Today, we will learn about the “Two Pointers” technique, which is one of the important techniques in solving algorithm problems using Java.
This technique uses two pointers when traversing arrays or lists and is mainly used for finding specific conditions in sorted data.
What is Two Pointers?
The two pointers technique is a method of scanning an array with two pointers (or indices).
One pointer points to the start of the array, and the other pointer points to the end of the array.
This method can often solve problems with a time complexity of O(n), making it useful for writing efficient algorithms.
Problem Description
Now let’s solve the following problem.
Given an integer array nums and an integer target,
the problem is to find the indices of two numbers in the array that sum up to target.
There is always a solution for each input, and the same element is not used twice.
nums = [2, 7, 11, 15], target = 9Example Output:
[0, 1] (2 + 7 = 9)
Problem Approach
To solve the problem, we follow these steps:
- Sort the array.
- Start the first pointer at the beginning of the array and the second pointer at the end of the array.
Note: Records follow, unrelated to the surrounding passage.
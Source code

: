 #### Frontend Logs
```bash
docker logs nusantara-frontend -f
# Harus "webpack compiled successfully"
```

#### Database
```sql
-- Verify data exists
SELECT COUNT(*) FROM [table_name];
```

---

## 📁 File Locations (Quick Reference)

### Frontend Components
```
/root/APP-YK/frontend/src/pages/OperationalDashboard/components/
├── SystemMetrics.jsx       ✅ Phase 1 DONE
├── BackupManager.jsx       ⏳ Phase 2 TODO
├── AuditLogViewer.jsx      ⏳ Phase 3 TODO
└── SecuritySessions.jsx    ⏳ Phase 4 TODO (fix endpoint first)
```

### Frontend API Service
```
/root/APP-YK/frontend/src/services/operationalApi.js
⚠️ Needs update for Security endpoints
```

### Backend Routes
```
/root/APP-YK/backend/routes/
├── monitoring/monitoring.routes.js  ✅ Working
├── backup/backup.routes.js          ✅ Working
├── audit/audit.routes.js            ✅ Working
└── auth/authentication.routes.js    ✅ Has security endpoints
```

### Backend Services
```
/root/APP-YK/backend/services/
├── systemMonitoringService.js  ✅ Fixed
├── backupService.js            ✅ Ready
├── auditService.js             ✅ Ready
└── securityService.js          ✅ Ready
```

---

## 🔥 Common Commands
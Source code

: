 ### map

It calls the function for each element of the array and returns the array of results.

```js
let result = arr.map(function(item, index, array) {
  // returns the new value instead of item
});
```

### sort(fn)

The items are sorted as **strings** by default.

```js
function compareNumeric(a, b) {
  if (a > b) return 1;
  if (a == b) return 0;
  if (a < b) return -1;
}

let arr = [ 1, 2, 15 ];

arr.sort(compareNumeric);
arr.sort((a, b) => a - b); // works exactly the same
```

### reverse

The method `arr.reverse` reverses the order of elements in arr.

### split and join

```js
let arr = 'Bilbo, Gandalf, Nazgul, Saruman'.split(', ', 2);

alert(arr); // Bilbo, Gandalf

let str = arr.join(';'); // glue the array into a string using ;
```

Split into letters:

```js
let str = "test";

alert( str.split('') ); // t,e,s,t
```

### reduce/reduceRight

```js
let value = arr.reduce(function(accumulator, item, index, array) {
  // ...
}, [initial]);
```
- Calculate the sum of the two values pointed to by the two pointers.
- If the sum equals
target, return the respective indices. - If the sum is less than
target, move the first pointer to the right (to find a larger number). - If the sum is greater than
target, move the second pointer to the left (to find a smaller number). - Repeat this process.
Java Code Implementation
Now let’s implement the above algorithm in Java.
The code below is an example of solving the problem using the two pointers approach explained earlier.
import java.util.HashMap;
public class TwoSum {
public int[] twoSum(int[] nums, int target) {
// Create a hash map to store results
HashMap map = new HashMap<>();
// Traverse the nums array and store each element's index in the hash map
for (int i = 0; i < nums.length; i++) {
int complement = target - nums[i];
// Check if the complement exists in the hash map
if (map.containsKey(complement)) {
return new int[] { map.get(complement), i }; // Return the two indices
}
map.put(nums[i], i); // Store the current element's index in the hash map
}
throw new IllegalArgumentException("No two sum solution");
}
public static void main(String[] args) {
TwoSum ts = new TwoSum();
int[] nums = { 2, 7, 11, 15 };
int target = 9;
int[] result = ts.twoSum(nums, target);
System.out.println("Result: [" + result[0] + ", " + result[1] + "]");
}
}
Code Explanation
The above code solves the problem using a hash map.
It checks for a complement that, when added to the current element, equals target while iterating through each element.
If the complement is found, the corresponding index is returned.
This approach is different from the two pointers technique, but using a hash map is also useful.
Complexity Analysis
The time complexity of this algorithm is O(n) because it traverses the array only once.
The space complexity is O(n) as it uses a hash map to store all the elements.
While the two pointers approach is not used here, the two pointers technique is also a useful method with low time complexity.
Conclusion
Today, we learned about the two pointers approach in solving algorithm problems using Java.
This technique helps efficiently solve problems that meet specific conditions in arrays or lists.
Practicing with various problems using this technique will greatly aid in preparing for job-related algorithm tests.
Next time, we will look at specific problems further and tackle application forms.
Furthermore, we will also consider other types of problems that utilize the two pointers technique.